● The task
From the records below, transcribe only the lines running from the one with "Today, creating an" through the one with "- tool in disseminating". Keep both of those end lines.

● Data for the task
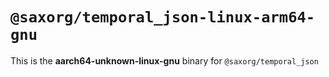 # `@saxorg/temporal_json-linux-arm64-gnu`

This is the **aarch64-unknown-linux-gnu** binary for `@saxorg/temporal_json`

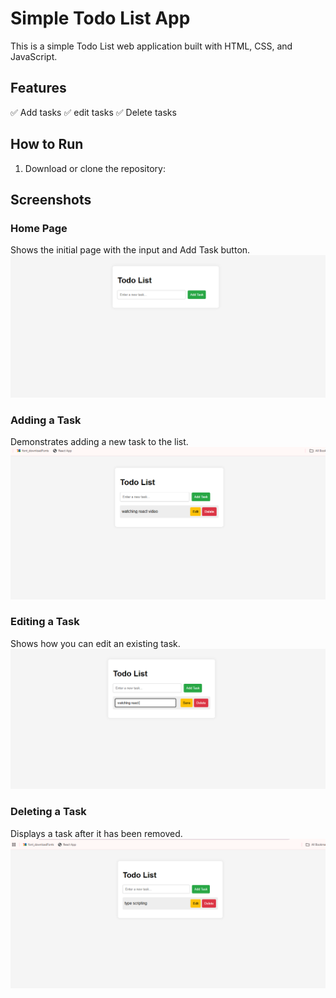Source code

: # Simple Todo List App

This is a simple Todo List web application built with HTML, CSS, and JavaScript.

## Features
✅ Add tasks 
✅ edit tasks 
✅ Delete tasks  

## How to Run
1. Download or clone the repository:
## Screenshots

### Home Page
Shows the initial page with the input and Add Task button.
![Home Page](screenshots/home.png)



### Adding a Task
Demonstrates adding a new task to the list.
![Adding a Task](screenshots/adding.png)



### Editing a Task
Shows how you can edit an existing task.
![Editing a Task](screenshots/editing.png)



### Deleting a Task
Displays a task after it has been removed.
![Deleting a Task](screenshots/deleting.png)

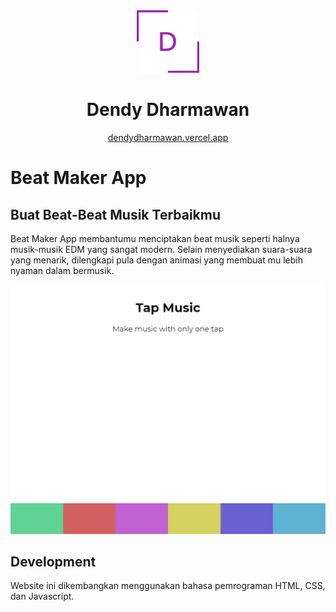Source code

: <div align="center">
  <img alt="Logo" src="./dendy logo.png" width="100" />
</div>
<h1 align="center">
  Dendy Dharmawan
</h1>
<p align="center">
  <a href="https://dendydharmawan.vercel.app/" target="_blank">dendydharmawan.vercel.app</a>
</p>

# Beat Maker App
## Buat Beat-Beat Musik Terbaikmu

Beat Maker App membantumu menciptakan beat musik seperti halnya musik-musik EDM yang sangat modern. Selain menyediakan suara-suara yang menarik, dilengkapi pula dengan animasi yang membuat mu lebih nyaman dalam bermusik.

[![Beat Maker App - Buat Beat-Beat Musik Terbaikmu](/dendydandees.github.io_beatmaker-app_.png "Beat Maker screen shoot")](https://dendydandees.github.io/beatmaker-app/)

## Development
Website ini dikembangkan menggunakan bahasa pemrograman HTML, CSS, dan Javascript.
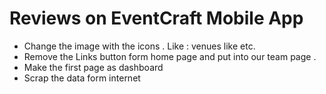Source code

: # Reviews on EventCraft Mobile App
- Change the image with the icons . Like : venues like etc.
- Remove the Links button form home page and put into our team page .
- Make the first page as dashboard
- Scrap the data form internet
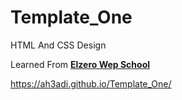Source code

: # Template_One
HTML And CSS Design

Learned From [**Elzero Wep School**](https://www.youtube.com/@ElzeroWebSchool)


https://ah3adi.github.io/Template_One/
---
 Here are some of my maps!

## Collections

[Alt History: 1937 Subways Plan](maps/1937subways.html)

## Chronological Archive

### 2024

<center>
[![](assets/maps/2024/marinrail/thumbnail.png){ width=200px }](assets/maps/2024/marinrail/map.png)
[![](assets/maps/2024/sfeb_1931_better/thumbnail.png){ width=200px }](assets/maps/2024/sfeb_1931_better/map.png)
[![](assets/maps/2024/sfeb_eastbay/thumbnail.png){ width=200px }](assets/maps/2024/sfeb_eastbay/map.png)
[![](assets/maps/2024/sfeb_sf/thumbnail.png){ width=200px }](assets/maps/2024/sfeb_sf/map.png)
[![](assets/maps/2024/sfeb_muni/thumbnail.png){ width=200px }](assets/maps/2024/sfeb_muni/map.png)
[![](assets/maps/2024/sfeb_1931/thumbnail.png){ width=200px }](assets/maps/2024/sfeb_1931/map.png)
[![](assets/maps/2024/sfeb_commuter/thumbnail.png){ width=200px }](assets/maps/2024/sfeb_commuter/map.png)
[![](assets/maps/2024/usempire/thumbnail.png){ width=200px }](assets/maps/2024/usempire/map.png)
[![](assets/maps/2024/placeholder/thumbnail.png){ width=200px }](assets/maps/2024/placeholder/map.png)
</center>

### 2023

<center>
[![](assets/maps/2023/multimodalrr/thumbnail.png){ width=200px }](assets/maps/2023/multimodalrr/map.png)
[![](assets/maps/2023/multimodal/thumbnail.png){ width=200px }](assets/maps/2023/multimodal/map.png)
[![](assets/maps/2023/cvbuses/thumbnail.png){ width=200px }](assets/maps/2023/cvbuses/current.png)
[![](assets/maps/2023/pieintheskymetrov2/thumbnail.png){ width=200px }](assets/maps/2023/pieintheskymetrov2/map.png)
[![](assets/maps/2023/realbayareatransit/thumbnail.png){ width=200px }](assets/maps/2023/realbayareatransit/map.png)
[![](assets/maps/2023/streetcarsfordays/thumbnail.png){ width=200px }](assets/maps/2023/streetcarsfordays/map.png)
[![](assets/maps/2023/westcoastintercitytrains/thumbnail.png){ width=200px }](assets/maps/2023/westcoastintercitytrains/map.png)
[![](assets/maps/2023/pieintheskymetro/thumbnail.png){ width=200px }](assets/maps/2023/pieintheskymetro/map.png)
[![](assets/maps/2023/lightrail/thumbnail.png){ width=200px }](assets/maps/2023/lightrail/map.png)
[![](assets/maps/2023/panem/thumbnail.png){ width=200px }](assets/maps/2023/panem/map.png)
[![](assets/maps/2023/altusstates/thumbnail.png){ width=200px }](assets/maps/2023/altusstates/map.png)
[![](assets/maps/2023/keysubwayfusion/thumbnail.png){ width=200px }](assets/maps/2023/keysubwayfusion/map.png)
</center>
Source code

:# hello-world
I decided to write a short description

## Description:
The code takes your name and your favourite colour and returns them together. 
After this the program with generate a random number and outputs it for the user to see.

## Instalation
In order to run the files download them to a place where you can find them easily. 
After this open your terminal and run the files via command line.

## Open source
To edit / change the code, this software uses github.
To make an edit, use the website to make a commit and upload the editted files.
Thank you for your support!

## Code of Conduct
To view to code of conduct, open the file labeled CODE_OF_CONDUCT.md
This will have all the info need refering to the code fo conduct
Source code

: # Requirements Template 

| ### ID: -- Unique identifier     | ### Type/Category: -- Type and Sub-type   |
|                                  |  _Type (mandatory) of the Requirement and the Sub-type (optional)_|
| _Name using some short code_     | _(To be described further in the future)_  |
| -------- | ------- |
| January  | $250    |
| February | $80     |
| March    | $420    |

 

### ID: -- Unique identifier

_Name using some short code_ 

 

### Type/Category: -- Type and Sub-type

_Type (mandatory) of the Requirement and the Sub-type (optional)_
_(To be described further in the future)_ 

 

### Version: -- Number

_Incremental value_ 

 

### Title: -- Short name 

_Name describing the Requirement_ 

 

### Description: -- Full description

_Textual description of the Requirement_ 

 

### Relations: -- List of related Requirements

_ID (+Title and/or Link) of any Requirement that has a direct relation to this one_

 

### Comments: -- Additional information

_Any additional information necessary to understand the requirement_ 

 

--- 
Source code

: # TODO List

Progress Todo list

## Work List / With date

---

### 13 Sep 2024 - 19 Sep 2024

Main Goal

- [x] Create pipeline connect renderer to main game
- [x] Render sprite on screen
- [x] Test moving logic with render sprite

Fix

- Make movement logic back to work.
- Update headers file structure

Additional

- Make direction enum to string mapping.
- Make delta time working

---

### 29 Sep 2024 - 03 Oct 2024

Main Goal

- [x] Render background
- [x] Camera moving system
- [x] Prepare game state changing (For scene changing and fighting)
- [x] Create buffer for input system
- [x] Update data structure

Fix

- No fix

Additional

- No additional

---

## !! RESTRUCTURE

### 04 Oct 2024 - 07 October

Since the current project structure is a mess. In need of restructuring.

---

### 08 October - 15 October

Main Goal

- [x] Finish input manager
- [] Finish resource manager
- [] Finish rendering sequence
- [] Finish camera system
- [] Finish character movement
* * *
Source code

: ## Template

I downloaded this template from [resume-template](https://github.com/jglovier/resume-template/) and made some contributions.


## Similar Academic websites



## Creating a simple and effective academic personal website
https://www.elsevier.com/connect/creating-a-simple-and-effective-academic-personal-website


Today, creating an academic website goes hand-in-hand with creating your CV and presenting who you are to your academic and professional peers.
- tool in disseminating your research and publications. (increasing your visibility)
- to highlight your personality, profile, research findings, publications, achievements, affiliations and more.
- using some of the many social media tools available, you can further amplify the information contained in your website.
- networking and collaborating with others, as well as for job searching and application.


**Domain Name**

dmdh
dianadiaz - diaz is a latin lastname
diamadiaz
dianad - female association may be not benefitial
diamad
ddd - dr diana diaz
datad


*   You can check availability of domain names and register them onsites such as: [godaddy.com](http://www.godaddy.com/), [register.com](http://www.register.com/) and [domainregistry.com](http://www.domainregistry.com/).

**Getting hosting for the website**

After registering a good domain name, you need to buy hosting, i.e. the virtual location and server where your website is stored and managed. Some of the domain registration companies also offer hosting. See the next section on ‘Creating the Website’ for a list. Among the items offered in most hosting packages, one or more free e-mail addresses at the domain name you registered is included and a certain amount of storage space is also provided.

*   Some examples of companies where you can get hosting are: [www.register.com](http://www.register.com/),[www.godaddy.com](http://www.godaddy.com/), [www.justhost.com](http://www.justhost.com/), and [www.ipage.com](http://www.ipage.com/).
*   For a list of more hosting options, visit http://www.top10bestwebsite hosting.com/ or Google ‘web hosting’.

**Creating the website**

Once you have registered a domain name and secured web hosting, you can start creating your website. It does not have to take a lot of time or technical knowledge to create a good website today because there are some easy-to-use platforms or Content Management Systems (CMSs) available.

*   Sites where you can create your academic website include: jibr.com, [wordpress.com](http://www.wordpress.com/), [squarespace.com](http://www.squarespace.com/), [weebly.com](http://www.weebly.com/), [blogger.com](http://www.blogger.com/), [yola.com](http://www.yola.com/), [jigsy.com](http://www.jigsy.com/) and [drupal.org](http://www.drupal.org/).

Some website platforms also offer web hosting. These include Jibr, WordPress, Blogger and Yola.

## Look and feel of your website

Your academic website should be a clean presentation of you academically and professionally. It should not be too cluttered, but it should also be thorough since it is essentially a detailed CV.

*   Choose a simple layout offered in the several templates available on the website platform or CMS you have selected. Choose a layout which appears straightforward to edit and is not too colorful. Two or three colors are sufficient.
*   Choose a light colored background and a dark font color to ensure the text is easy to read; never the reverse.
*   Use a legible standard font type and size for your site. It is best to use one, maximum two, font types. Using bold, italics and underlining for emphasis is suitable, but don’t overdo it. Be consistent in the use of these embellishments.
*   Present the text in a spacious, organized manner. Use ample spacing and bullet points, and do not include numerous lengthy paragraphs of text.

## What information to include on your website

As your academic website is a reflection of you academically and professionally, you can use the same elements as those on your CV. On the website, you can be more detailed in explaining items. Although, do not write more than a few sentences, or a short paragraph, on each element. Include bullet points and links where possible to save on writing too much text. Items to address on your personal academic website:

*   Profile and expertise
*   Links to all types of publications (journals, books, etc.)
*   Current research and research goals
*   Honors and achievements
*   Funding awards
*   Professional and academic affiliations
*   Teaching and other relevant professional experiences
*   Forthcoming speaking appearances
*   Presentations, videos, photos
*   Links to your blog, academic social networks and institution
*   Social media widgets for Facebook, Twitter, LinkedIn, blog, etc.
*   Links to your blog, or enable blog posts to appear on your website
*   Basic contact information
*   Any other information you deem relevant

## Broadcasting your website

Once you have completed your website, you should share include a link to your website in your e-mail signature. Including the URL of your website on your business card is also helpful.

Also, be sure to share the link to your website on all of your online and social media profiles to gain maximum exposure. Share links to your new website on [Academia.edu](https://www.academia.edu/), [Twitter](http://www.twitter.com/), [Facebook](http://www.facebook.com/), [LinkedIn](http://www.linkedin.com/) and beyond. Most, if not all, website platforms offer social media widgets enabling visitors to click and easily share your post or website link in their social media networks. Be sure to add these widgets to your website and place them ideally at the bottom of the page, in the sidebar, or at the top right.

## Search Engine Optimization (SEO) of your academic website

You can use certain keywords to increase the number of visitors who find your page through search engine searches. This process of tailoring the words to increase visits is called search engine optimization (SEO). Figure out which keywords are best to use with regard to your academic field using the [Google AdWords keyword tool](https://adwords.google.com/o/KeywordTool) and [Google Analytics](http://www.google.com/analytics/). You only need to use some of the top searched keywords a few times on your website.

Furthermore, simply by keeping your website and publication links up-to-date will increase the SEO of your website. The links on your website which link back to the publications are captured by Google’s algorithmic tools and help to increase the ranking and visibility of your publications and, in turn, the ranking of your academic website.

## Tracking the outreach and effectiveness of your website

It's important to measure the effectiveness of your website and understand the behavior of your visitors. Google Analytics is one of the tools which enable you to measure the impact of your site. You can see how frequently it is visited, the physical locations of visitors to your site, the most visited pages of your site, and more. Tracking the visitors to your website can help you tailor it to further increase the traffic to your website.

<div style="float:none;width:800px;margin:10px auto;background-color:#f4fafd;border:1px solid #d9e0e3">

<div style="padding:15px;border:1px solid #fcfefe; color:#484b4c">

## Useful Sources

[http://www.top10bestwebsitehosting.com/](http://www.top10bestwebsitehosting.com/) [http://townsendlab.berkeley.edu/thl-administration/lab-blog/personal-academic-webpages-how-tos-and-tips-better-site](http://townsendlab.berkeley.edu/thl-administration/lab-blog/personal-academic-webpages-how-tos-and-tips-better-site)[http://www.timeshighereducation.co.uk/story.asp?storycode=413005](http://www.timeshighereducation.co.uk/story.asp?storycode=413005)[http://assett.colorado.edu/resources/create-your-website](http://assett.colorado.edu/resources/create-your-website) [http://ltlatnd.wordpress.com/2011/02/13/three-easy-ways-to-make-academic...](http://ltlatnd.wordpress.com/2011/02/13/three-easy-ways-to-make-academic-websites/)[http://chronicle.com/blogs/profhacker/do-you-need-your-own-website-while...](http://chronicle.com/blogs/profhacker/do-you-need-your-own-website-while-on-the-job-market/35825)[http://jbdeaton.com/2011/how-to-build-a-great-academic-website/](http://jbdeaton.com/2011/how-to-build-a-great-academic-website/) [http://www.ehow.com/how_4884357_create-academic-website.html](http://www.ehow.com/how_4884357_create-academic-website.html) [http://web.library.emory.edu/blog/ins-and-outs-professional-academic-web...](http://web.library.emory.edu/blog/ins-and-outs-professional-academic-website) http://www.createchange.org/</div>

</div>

● Finished task
Today, creating an academic website goes hand-in-hand with creating your CV and presenting who you are to your academic and professional peers.
- tool in disseminating your research and publications. (increasing your visibility)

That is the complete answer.